To explain in more detail, consider a connected compact oriented n-manifold $M$ with boundary. Then we have the various dualities with rational coefficients $H_i(M;Q)=H_{n-i}(M, \partial M; Q)$ and $H_i(\partial M;Q)=H_{n-i-1}(\partial M; Q)$, but we also obtain, from some easy tinkering with the long exact sequence of the pair and other basic observations that, e.g. $im(H_i(M)\to H_i(M, \partial M))$ is dual to $im(H_{n-i}(M)\to H_{n-i}(M, \partial M))$ (in fact this is how we define signatures on manifolds with boundary) and similar results hold for the other "shared" terms in the long exact sequence.

I'd like to know more about the generalization of this over Z and, in particular, about what torsion pairings to Q/Z exist on the various images, cokernels, etc. of the long exact sequence and which are nonsingular. Does anyone know of any place in the literature where this is worked out?

Thanks!

Updated: Thanks, Tom, for your response. I've been thinking about it, and while I agree that the situation is much murkier over Z, I think there are still some things that can be said.

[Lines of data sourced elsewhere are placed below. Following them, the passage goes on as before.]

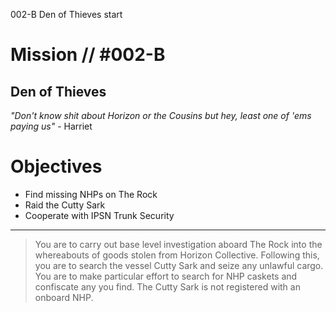 002-B
Den of Thieves
start

# Mission // #002-B

## Den of Thieves

*"Don't know shit about Horizon or the Cousins but hey, least one of 'ems paying us"* - Harriet


# Objectives

- Find missing NHPs on The Rock
- Raid the Cutty Sark
- Cooperate with IPSN Trunk Security

---

> You are to carry out base level investigation aboard The Rock into the whereabouts of goods stolen from Horizon Collective. Following this, you are to search the vessel Cutty Sark and seize any unlawful cargo. You are to make particular effort to search for NHP caskets and confiscate any you find. The Cutty Sark is not registered with an onboard NHP.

For example, it's true that the map $H_n(M)\to H_n(M, bd M)$ (let's assume $n$ is the middle dimension to simplify the discussion), only yields a nondegenerate pairing on the image (which you call $A$) mod torsion and not a perfect (nonsingular) pairing. But now since $H_n(M)\to A/\text{torsion}$ has a free group as its image, we have a (non-unique) splitting that lets us consider $A/\text{torsion}$ as a direct summand of $H_n(M)$. Let's fix this summand for now (the choice turns out not to matter). Since $H_n(M)/\text{torsion}$ and $H_n(M, bd M)/\text{torsion}$ are (perfectly) Z-dual, $A/\text{torsion}$ must be dual to something in $H_n(M, bd M)/\text{torsion}$, and I claim that the thing it's dual to is isomorphic to the kernel of $H_n(M,bd M)\to H_{n-1}(bd M)/\text{torsion}$ (mod torsion). Notice that any non-torsion element of this kernel has a multiple represented by a cycle in $M$, and so it must have non-zero intersection number with any cycle in the boundary, and this shows that as far as intersection pairings are concerned, the choice of $A/\text{torsion}$ as a summand of $H_n(M)$ doesn't matter. I don't really want to get into the details of the rest of my claim here, but the basic idea should be that these are the things that should be dual once we tensor with Q but over Z we need to make sure we have all the appropriate Z-primitives, which I'm pretty sure this does (since if a multiple of $x\in H_n(M,bd M)$ is in $A$, then $x$ becomes torsion in $H_{n-1}(M)$).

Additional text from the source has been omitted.